Print out each entry below exactly, please.

* * * * *

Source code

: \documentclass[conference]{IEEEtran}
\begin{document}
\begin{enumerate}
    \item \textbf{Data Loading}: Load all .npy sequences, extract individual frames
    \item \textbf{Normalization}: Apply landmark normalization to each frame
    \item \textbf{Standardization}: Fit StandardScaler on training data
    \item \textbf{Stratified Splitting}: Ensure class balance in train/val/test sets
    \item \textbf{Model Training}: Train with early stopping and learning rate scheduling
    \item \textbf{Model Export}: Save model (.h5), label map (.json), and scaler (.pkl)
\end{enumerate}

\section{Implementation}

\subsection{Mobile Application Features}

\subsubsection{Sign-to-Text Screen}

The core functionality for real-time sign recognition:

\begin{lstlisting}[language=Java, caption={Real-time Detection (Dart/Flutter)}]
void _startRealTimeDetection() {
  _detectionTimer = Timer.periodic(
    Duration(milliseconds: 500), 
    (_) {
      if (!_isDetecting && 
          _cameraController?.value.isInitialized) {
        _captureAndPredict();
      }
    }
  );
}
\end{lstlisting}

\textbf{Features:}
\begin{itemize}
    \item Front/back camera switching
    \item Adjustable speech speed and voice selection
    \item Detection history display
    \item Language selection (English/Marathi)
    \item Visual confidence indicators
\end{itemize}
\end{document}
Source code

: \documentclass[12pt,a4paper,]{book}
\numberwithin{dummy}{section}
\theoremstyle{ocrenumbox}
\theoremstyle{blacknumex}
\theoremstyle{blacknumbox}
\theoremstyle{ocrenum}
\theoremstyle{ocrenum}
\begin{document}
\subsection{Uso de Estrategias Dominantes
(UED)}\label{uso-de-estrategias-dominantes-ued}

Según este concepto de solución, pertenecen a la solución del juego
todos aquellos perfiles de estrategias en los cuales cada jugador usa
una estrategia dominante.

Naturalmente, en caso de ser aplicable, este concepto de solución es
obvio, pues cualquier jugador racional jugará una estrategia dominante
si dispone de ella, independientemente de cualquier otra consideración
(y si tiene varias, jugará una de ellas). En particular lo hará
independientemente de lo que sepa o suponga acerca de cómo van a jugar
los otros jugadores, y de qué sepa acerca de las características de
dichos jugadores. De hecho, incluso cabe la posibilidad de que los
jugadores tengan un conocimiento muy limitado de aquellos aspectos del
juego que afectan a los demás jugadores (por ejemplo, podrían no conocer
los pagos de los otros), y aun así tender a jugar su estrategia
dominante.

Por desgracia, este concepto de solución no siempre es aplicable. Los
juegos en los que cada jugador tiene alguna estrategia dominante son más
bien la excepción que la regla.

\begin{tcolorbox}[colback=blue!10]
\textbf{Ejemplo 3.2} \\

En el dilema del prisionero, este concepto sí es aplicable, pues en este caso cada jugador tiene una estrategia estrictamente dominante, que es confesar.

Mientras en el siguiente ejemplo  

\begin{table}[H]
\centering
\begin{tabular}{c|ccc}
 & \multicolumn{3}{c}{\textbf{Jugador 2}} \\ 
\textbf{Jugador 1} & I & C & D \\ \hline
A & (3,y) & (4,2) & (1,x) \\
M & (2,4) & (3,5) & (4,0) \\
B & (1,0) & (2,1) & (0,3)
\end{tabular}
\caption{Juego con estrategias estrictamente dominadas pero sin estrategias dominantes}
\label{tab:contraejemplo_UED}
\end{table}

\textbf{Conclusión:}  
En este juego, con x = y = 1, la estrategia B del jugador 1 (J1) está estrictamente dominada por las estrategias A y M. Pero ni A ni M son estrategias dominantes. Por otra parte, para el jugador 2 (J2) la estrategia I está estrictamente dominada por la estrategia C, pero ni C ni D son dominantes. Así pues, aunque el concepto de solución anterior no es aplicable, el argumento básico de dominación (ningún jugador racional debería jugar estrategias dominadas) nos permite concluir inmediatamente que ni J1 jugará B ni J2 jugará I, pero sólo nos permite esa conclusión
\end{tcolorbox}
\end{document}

* * * * *

#### [Finished exercise]
Source code

: \documentclass[conference]{IEEEtran}
\begin{document}
\begin{enumerate}
    \item \textbf{Data Loading}: Load all .npy sequences, extract individual frames
    \item \textbf{Normalization}: Apply landmark normalization to each frame
    \item \textbf{Standardization}: Fit StandardScaler on training data
    \item \textbf{Stratified Splitting}: Ensure class balance in train/val/test sets
    \item \textbf{Model Training}: Train with early stopping and learning rate scheduling
    \item \textbf{Model Export}: Save model (.h5), label map (.json), and scaler (.pkl)
\end{enumerate}

\section{Implementation}

\subsection{Mobile Application Features}

\subsubsection{Sign-to-Text Screen}

The core functionality for real-time sign recognition:

\begin{lstlisting}[language=Java, caption={Real-time Detection (Dart/Flutter)}]
void _startRealTimeDetection() {
  _detectionTimer = Timer.periodic(
    Duration(milliseconds: 500), 
    (_) {
      if (!_isDetecting && 
          _cameraController?.value.isInitialized) {
        _captureAndPredict();
      }
    }
  );
}
\end{lstlisting}

\textbf{Features:}
\begin{itemize}
    \item Front/back camera switching
    \item Adjustable speech speed and voice selection
    \item Detection history display
    \item Language selection (English/Marathi)
    \item Visual confidence indicators
\end{itemize}
\end{document}
Source code

: \documentclass[12pt,a4paper,]{book}
\numberwithin{dummy}{section}
\theoremstyle{ocrenumbox}
\theoremstyle{blacknumex}
\theoremstyle{blacknumbox}
\theoremstyle{ocrenum}
\theoremstyle{ocrenum}
\begin{document}
\subsection{Uso de Estrategias Dominantes
(UED)}\label{uso-de-estrategias-dominantes-ued}

Según este concepto de solución, pertenecen a la solución del juego
todos aquellos perfiles de estrategias en los cuales cada jugador usa
una estrategia dominante.

Naturalmente, en caso de ser aplicable, este concepto de solución es
obvio, pues cualquier jugador racional jugará una estrategia dominante
si dispone de ella, independientemente de cualquier otra consideración
(y si tiene varias, jugará una de ellas). En particular lo hará
independientemente de lo que sepa o suponga acerca de cómo van a jugar
los otros jugadores, y de qué sepa acerca de las características de
dichos jugadores. De hecho, incluso cabe la posibilidad de que los
jugadores tengan un conocimiento muy limitado de aquellos aspectos del
juego que afectan a los demás jugadores (por ejemplo, podrían no conocer
los pagos de los otros), y aun así tender a jugar su estrategia
dominante.

Por desgracia, este concepto de solución no siempre es aplicable. Los
juegos en los que cada jugador tiene alguna estrategia dominante son más
bien la excepción que la regla.

\begin{tcolorbox}[colback=blue!10]
\textbf{Ejemplo 3.2} \\

En el dilema del prisionero, este concepto sí es aplicable, pues en este caso cada jugador tiene una estrategia estrictamente dominante, que es confesar.

Mientras en el siguiente ejemplo  

\begin{table}[H]
\centering
\begin{tabular}{c|ccc}
 & \multicolumn{3}{c}{\textbf{Jugador 2}} \\ 
\textbf{Jugador 1} & I & C & D \\ \hline
A & (3,y) & (4,2) & (1,x) \\
M & (2,4) & (3,5) & (4,0) \\
B & (1,0) & (2,1) & (0,3)
\end{tabular}
\caption{Juego con estrategias estrictamente dominadas pero sin estrategias dominantes}
\label{tab:contraejemplo_UED}
\end{table}

\textbf{Conclusión:}  
En este juego, con x = y = 1, la estrategia B del jugador 1 (J1) está estrictamente dominada por las estrategias A y M. Pero ni A ni M son estrategias dominantes. Por otra parte, para el jugador 2 (J2) la estrategia I está estrictamente dominada por la estrategia C, pero ni C ni D son dominantes. Así pues, aunque el concepto de solución anterior no es aplicable, el argumento básico de dominación (ningún jugador racional debería jugar estrategias dominadas) nos permite concluir inmediatamente que ni J1 jugará B ni J2 jugará I, pero sólo nos permite esa conclusión
\end{tcolorbox}
\end{document}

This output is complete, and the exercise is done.